**** MATERIAL FOR THIS EXERCISE ****
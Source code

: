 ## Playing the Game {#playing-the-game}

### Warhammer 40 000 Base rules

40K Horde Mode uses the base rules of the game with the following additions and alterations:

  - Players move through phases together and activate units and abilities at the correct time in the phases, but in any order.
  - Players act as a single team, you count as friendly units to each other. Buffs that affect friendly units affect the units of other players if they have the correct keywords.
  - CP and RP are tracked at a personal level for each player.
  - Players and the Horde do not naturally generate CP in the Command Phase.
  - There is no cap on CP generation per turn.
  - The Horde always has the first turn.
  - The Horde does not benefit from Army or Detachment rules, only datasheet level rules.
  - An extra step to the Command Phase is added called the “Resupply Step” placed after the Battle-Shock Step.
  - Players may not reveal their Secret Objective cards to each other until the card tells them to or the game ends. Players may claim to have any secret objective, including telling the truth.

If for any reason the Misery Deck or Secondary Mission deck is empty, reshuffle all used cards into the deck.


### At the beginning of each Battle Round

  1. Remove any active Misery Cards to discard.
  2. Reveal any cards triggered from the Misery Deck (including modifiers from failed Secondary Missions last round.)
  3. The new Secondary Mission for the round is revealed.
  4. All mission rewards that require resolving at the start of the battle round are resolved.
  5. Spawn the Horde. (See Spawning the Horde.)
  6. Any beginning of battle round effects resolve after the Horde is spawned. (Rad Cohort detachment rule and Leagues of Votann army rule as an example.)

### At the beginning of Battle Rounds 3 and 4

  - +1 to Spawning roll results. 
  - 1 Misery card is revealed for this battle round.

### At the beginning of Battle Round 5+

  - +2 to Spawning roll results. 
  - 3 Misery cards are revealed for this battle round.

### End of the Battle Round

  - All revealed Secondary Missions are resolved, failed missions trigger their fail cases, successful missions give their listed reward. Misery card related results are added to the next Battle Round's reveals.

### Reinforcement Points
****
**** MATERIAL FOR THIS EXERCISE ****
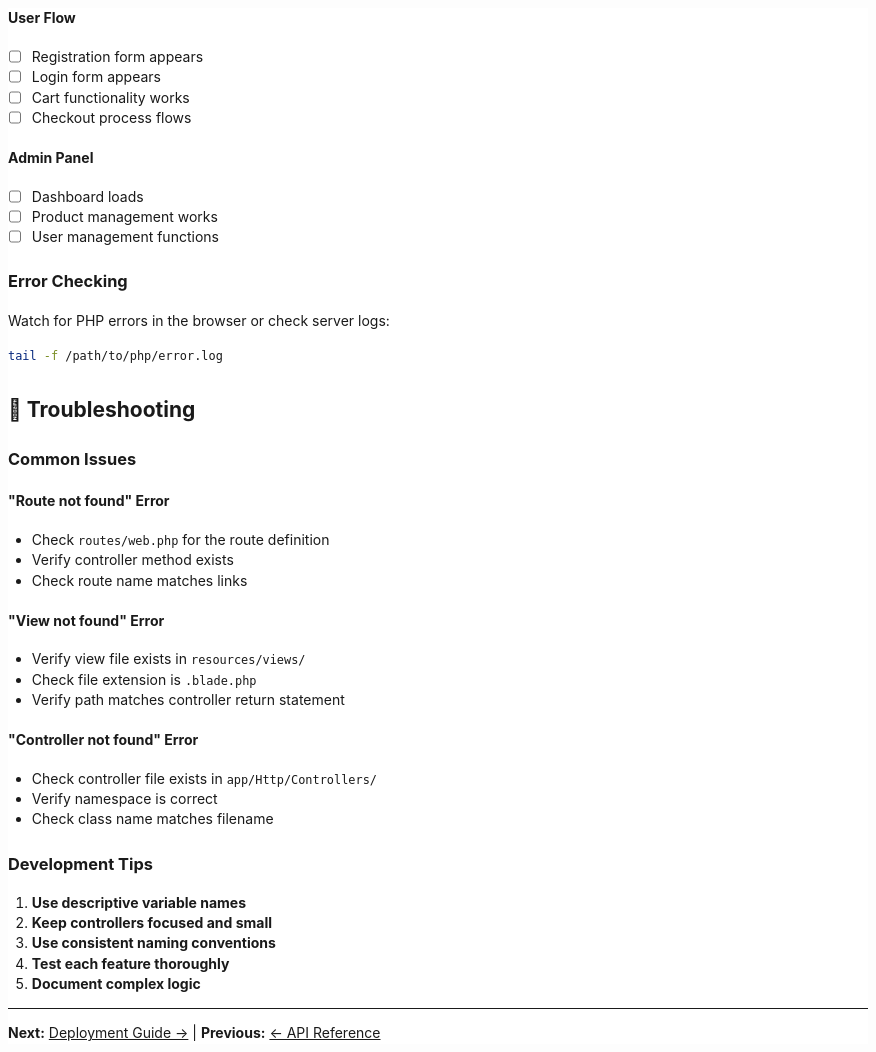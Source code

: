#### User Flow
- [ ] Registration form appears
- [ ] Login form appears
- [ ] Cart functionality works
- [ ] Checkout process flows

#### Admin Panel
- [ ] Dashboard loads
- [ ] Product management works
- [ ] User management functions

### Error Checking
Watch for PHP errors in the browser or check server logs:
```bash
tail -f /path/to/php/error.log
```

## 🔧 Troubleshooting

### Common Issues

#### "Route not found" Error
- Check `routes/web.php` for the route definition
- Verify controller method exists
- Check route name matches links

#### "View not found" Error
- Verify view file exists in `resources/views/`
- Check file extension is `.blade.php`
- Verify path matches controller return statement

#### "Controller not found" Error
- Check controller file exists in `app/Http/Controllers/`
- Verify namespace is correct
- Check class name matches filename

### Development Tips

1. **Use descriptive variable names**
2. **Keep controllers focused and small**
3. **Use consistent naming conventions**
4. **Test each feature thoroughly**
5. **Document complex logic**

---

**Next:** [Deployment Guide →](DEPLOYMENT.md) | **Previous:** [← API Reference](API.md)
****
**** MATERIAL FOR THIS EXERCISE ****
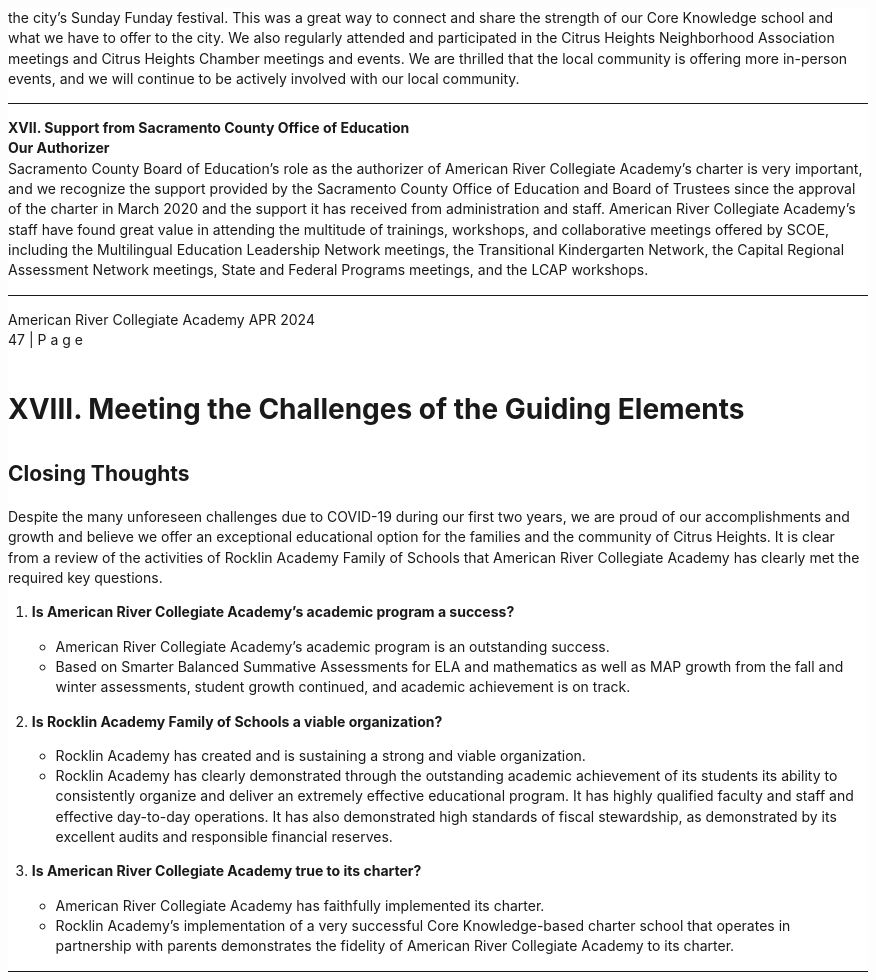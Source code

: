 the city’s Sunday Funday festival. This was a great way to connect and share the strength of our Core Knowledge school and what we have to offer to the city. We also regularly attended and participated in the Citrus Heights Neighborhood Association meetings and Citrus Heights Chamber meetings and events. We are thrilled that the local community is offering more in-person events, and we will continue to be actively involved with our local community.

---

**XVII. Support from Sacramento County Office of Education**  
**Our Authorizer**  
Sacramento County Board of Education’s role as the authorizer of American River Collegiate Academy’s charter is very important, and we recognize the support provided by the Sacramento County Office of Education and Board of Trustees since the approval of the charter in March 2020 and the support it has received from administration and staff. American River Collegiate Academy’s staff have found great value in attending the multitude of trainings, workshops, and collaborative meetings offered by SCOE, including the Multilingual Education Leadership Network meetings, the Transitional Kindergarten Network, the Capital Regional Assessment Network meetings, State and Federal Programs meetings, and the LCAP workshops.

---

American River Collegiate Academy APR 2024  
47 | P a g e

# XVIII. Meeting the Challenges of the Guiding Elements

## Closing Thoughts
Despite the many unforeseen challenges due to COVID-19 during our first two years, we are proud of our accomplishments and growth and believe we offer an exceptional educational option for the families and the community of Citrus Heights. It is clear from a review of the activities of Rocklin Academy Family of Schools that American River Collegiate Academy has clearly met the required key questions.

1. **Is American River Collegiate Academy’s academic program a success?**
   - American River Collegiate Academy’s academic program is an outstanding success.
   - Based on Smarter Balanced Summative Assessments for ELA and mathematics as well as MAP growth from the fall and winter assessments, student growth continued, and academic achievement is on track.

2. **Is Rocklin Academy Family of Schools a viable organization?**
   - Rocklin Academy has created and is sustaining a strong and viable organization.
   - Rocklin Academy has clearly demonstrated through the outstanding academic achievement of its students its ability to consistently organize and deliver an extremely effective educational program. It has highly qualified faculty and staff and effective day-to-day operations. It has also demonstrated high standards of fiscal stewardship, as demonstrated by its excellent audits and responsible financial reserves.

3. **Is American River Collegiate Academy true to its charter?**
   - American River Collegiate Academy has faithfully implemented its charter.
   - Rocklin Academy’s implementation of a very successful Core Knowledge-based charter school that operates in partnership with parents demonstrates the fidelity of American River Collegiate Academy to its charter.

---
****
## YOUR TASK
Return every line holding the word "Schools" from the records.

## SOLUTION FOR THIS TASK
Despite the many unforeseen challenges due to COVID-19 during our first two years, we are proud of our accomplishments and growth and believe we offer an exceptional educational option for the families and the community of Citrus Heights. It is clear from a review of the activities of Rocklin Academy Family of Schools that American River Collegiate Academy has clearly met the required key questions.
2. **Is Rocklin Academy Family of Schools a viable organization?**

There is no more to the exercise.